Thank you for the detailed explanation and the performance tests. I liked the sorted solution more for the straightforwardness, but will be deploying all on the real data for a more hands-on performance.

Question 9

Thanks. Much cleaner display, too :-). Now I wonder what the OP's tau is really like. I think your trace solution gets faster with smaller tau, while mine gets faster with larger tau. At very high densities, the sorted solution approaches linear time, like mine always is, so they should differ by a constant factor there. Maybe either could be improved further to tweak this constant factor, but meh. I suspect bigger further improvement at a higher level, not by handling each vector pair faster but by reducing the number of pairs to do at all (or maybe it shouldn't even be done pairwise).

Question 10

for x,y in product(event_index1,event_index2) looks like an efficiency killer. If the lengths of event_index1, event_index2 are L1, L2 respectively, this loop has O(L1 * L2) time complexity. You may get away with O(L1 * log L2) (or O(L2 * log L1), depending on which one is larger.
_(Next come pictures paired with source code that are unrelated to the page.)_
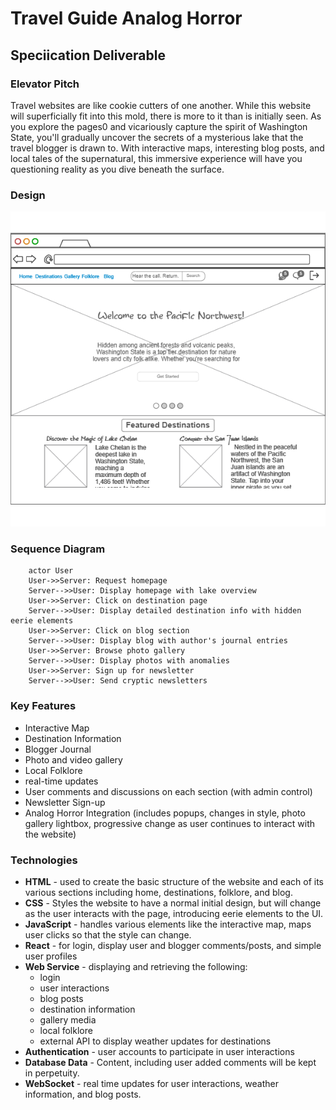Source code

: # Travel Guide Analog Horror

## Speciication Deliverable
### Elevator Pitch
Travel websites are like cookie cutters of one another. While this website will superficially fit into this mold, there is more to it than is initially seen. As you explore the pages0 and vicariously capture the spirit of Washington State, you'll gradually uncover the secrets of a mysterious lake that the travel blogger is drawn to. With interactive maps, interesting blog posts, and local tales of the supernatural, this immersive experience will have you questioning reality as you dive beneath the surface.

### Design

![Concept design for startup travel blog/horror website](startup_home.png)

### Sequence Diagram

```sequenceDiagram
    actor User
    User->>Server: Request homepage
    Server-->>User: Display homepage with lake overview
    User->>Server: Click on destination page
    Server-->>User: Display detailed destination info with hidden eerie elements
    User->>Server: Click on blog section
    Server-->>User: Display blog with author's journal entries
    User->>Server: Browse photo gallery
    Server-->>User: Display photos with anomalies
    User->>Server: Sign up for newsletter
    Server-->>User: Send cryptic newsletters
```

### Key Features
- Interactive Map
- Destination Information
- Blogger Journal
- Photo and video gallery
- Local Folklore
- real-time updates
- User comments and discussions on each section (with admin control)
- Newsletter Sign-up
- Analog Horror Integration (includes popups, changes in style, photo gallery lightbox, progressive change as user continues to interact with the website)

### Technologies
- **HTML** - used to create the basic structure of the website and each of its various sections including home, destinations, folklore, and blog.
- **CSS** - Styles the website to have a normal initial design, but will change as the user interacts with the page, introducing eerie elements to the UI.
- **JavaScript** - handles various elements like the interactive map, maps user clicks so that the style can change.
- **React** - for login, display user and blogger comments/posts, and simple user profiles
- **Web Service** - displaying and retrieving the following:
    - login
    - user interactions
    - blog posts
    - destination information
    - gallery media
    - local folklore 
    - external API to display weather updates for destinations 
- **Authentication** - user accounts to participate in user interactions
- **Database Data** - Content, including user added comments will be kept in perpetuity.
- **WebSocket** - real time updates for user interactions, weather information, and blog posts.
Notice that for any given x the c_ij is incremented by the number of ys in the [x - tau, x)range. Two binary searches over event_index2 would give you this range, along the lines of

 for x in event_index1:
 c_ij += bisect_left(event_index2, x) - bisect_left(event_index2, x - tau)
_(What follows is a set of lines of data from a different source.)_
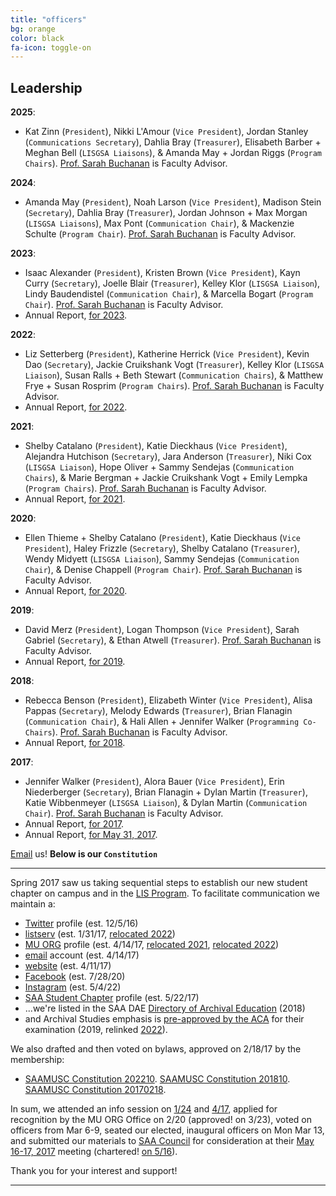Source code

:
 ```yaml
---
title: "officers"
bg: orange
color: black
fa-icon: toggle-on
---
```


## Leadership

**2025**:
- Kat Zinn (`President`), Nikki L'Amour (`Vice President`), Jordan Stanley (`Communications Secretary`), Dahlia Bray (`Treasurer`), Elisabeth Barber + Meghan Bell (`LISGSA Liaisons`), & Amanda May + Jordan Riggs (`Program Chairs`). [Prof. Sarah Buchanan](https://buchanans.mufaculty.umsystem.edu/) is Faculty Advisor.

**2024**:
- Amanda May (`President`), Noah Larson (`Vice President`), Madison Stein (`Secretary`), Dahlia Bray (`Treasurer`), Jordan Johnson + Max Morgan (`LISGSA Liaisons`), Max Pont (`Communication Chair`), & Mackenzie Schulte (`Program Chair`). [Prof. Sarah Buchanan](https://buchanans.mufaculty.umsystem.edu/) is Faculty Advisor.

**2023**:
- Isaac Alexander (`President`), Kristen Brown (`Vice President`), Kayn Curry (`Secretary`), Joelle Blair (`Treasurer`), Kelley Klor (`LISGSA Liaison`), Lindy Baudendistel (`Communication Chair`), & Marcella Bogart (`Program Chair`). [Prof. Sarah Buchanan](https://buchanans.mufaculty.umsystem.edu/) is Faculty Advisor.
- Annual Report, [for 2023](https://saamusc.github.io/img/SAA_Missouri_2023.pdf).

**2022**:
- Liz Setterberg (`President`), Katherine Herrick (`Vice President`), Kevin Dao (`Secretary`), Jackie Cruikshank Vogt (`Treasurer`), Kelley Klor (`LISGSA Liaison`), Susan Ralls + Beth Stewart (`Communication Chairs`), & Matthew Frye + Susan Rosprim (`Program Chairs`). [Prof. Sarah Buchanan](https://buchanans.mufaculty.umsystem.edu/) is Faculty Advisor.
- Annual Report, [for 2022](https://saamusc.github.io/img/SAA_Missouri_2022.pdf).

**2021**:
- Shelby Catalano (`President`), Katie Dieckhaus (`Vice President`), Alejandra Hutchison (`Secretary`), Jara Anderson (`Treasurer`), Niki Cox (`LISGSA Liaison`), Hope Oliver + Sammy Sendejas (`Communication Chairs`), & Marie Bergman + Jackie Cruikshank Vogt + Emily Lempka (`Program Chairs`). [Prof. Sarah Buchanan](http://faculty.missouri.edu/buchanans/) is Faculty Advisor.
- Annual Report, [for 2021](https://saamusc.github.io/img/SAA_Missouri_2021.pdf).

**2020**:
- Ellen Thieme + Shelby Catalano (`President`), Katie Dieckhaus (`Vice President`), Haley Frizzle (`Secretary`), Shelby Catalano (`Treasurer`), Wendy Midyett (`LISGSA Liaison`), Sammy Sendejas (`Communication Chair`), & Denise Chappell (`Program Chair`). [Prof. Sarah Buchanan](http://faculty.missouri.edu/buchanans/) is Faculty Advisor.
- Annual Report, [for 2020](https://saamusc.github.io/img/SAA_Missouri_2020.pdf).

**2019**:
- David Merz (`President`), Logan Thompson (`Vice President`), Sarah Gabriel (`Secretary`), & Ethan Atwell (`Treasurer`). [Prof. Sarah Buchanan](http://faculty.missouri.edu/buchanans/) is Faculty Advisor.
- Annual Report, [for 2019](https://saamusc.github.io/img/SAA_Missouri_2019.pdf).

**2018**:
- Rebecca Benson (`President`), Elizabeth Winter (`Vice President`), Alisa Pappas (`Secretary`), Melody Edwards (`Treasurer`), Brian Flanagin (`Communication Chair`), & Hali Allen + Jennifer Walker (`Programming Co-Chairs`). [Prof. Sarah Buchanan](http://faculty.missouri.edu/buchanans/) is Faculty Advisor.
- Annual Report, [for 2018](https://saamusc.github.io/img/SAA_Missouri_2018.pdf).

**2017**:
- Jennifer Walker (`President`), Alora Bauer (`Vice President`), Erin Niederberger (`Secretary`), Brian Flanagin + Dylan Martin (`Treasurer`), Katie Wibbenmeyer (`LISGSA Liaison`), & Dylan Martin (`Communication Chair`). [Prof. Sarah Buchanan](http://faculty.missouri.edu/buchanans/) is Faculty Advisor.
- Annual Report, [for 2017](https://saamusc.github.io/img/SAA_Missouri_2017.pdf).
- Annual Report, [for May 31, 2017](https://saamusc.github.io/img/SAA_Missouri_2016_2017.pdf).

[Email](mailto:SAAMUSC@gmail.com) us! **Below is our `Constitution`**

-------------------------

Spring 2017 saw us taking sequential steps to establish our new student chapter on campus and in the [LIS Program](http://sislt.missouri.edu/lis/). To facilitate communication we maintain a:
- [Twitter](https://twitter.com/SAAMUSC) profile (est. 12/5/16)
- [listserv](https://po.missouri.edu/SCRIPTS/wa.exe?A0=SAAMUSC-L) (est. 1/31/17, [relocated 2022](https://po.missouri.edu/cgi-bin/wa?A0=SAAMUSC-L))
- [MU ORG](https://engage.missouri.edu/SAAatMUStudentChapter/) profile (est. 4/14/17, [relocated 2021](https://orgsync.com/158099/chapter), [relocated 2022](https://missouri.campuslabs.com/engage/organization/society-of-american-archivists-mu-sc))
- [email](mailto:SAAMUSC@gmail.com) account (est. 4/14/17)
- [website](https://saamusc.github.io/) (est. 4/11/17)
- [Facebook](https://www.facebook.com/Society-of-American-Archivists-at-University-of-Missouri-Student-Chapter-125454942594665/) (est. 7/28/20)
- [Instagram](https://www.instagram.com/saamu_students/) (est. 5/4/22)
- [SAA Student Chapter](https://www2.archivists.org/students/chapters/university-of-missouri) profile (est. 5/22/17)
- ...we're listed in the SAA DAE [Directory of Archival Education](https://www2.archivists.org/dae/university-of-missouri) (2018)
- and Archival Studies emphasis is [pre-approved by the ACA](https://www.certifiedarchivists.org/index.php/approved-courses) for their examination (2019, relinked [2022](https://www.certifiedarchivists.org/get-certified/aca-graduate-course-preapproval-program/aca-approved-archival-programs-courses/#MO)).

We also drafted and then voted on bylaws, approved on 2/18/17 by the membership:
- [SAAMUSC Constitution 202210](/img/SAAMUSC_Constitution_Rev202210.pdf). [SAAMUSC Constitution 201810](/img/SAAMUSC_Constitution_Rev201810.pdf). [SAAMUSC Constitution 20170218](/img/SAAMUSC_Constitution.pdf).

In sum, we attended an info session on [1/24](https://orgsync.com/35463/events/1505629/occurrences/3427731) and [4/17](https://orgsync.com/35463/events/1516284/occurrences/3904497), applied for recognition by the MU ORG Office on 2/20 (approved! on 3/23), voted on officers from Mar 6-9, seated our elected, inaugural officers on Mon Mar 13, and submitted our materials to [SAA Council](http://www2.archivists.org/governance/handbook/section13) for consideration at their [May 16-17, 2017](http://www2.archivists.org/groups/saa-council/may-16-17-2017-council-meeting-agenda) meeting (chartered! [on 5/16](https://www2.archivists.org/news/2017/saa-council-approves-fy18-budget-issue-briefs-and-more)).

Thank you for your interest and support!

-------------------------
and ditto for c_ji. Of course, from bisect import bisect_left.

Question 11

In my testing, your binary search suggestion is by far the fastest (though I used Numpy's search_sorted implementation rather than native Python).

Question 12

@Reinderien search_sorted shall indeed be better than native bisect. I am not too versed in numpy to suggest it. Thanks.

Question 13

@vnp I really like this solution. I never even thought it could be done using sorting instead of loop iteration.

Question 14

You have quadratic runtime, we can reduce it to linear. You want to count the numbers of zeros in certain ranges. Let's flip zeros and ones and count the numbers of ones in ranges by subtracting prefix sums:

def Kelly_eps(ts_1, ts_2, tau):
 ts_1 = 1 - ts_1
 ts_2 = 1 - ts_2
 n1 = ts_1.sum()
 n2 = ts_2.sum()
 if n1 == 0 or n2 == 0:
 return 0, 0
 cs1 = np.pad(ts_1.cumsum(), (0, tau), 'edge')
 cs2 = np.pad(ts_2.cumsum(), (0, tau), 'edge')
 c_ij = c_ji = 0.5 * (ts_1 * ts_2).sum()
 c_ij += ((cs1[tau:] - cs1[:-tau]) * ts_2).sum()
 c_ji += ((cs2[tau:] - cs2[:-tau]) * ts_1).sum()
 sqrt = math.sqrt(n1 * n2)
 Q_tau = (c_ij + c_ji) / sqrt
 q_tau = (c_ij - c_ji) / sqrt
 return Q_tau, q_tau

Using Reinderien's script to benchmark against its two fastest solutions:

d=50% trace_eps: 1.37 ms sorted_eps: 8.33 ms Kelly_eps: 0.19 ms 
d=55% trace_eps: 0.80 ms sorted_eps: 7.10 ms Kelly_eps: 0.17 ms 
d=61% trace_eps: 1.20 ms sorted_eps: 5.79 ms Kelly_eps: 0.19 ms 
d=66% trace_eps: 1.25 ms sorted_eps: 4.20 ms Kelly_eps: 0.22 ms 
d=72% trace_eps: 0.98 ms sorted_eps: 2.50 ms Kelly_eps: 0.19 ms 
d=77% trace_eps: 0.73 ms sorted_eps: 1.62 ms Kelly_eps: 0.13 ms 
d=83% trace_eps: 0.73 ms sorted_eps: 1.23 ms Kelly_eps: 0.12 ms 
d=88% trace_eps: 0.72 ms sorted_eps: 0.65 ms Kelly_eps: 0.12 ms 
d=94% trace_eps: 0.71 ms sorted_eps: 0.37 ms Kelly_eps: 0.12 ms 
d=99% trace_eps: 0.69 ms sorted_eps: 0.07 ms Kelly_eps: 0.12 ms

Question 15

Thank you for this solution. On multiple tests, your solution gave higher runtimes than original and Reinderien solution. For a particular set runtimes were: Original : 434 secs Reinderien : 424 secs Kelly : 598 secs

Question 16

@skynaive Well it very much depends on the parameters/context. I asked about them under your question, but so far you ignored that.

Question 17

(This might not be 100% relevant since it's not about Python, and it's about just the intersection part, not the harder within-threshold-distance matching part. But maybe at least food for thought.)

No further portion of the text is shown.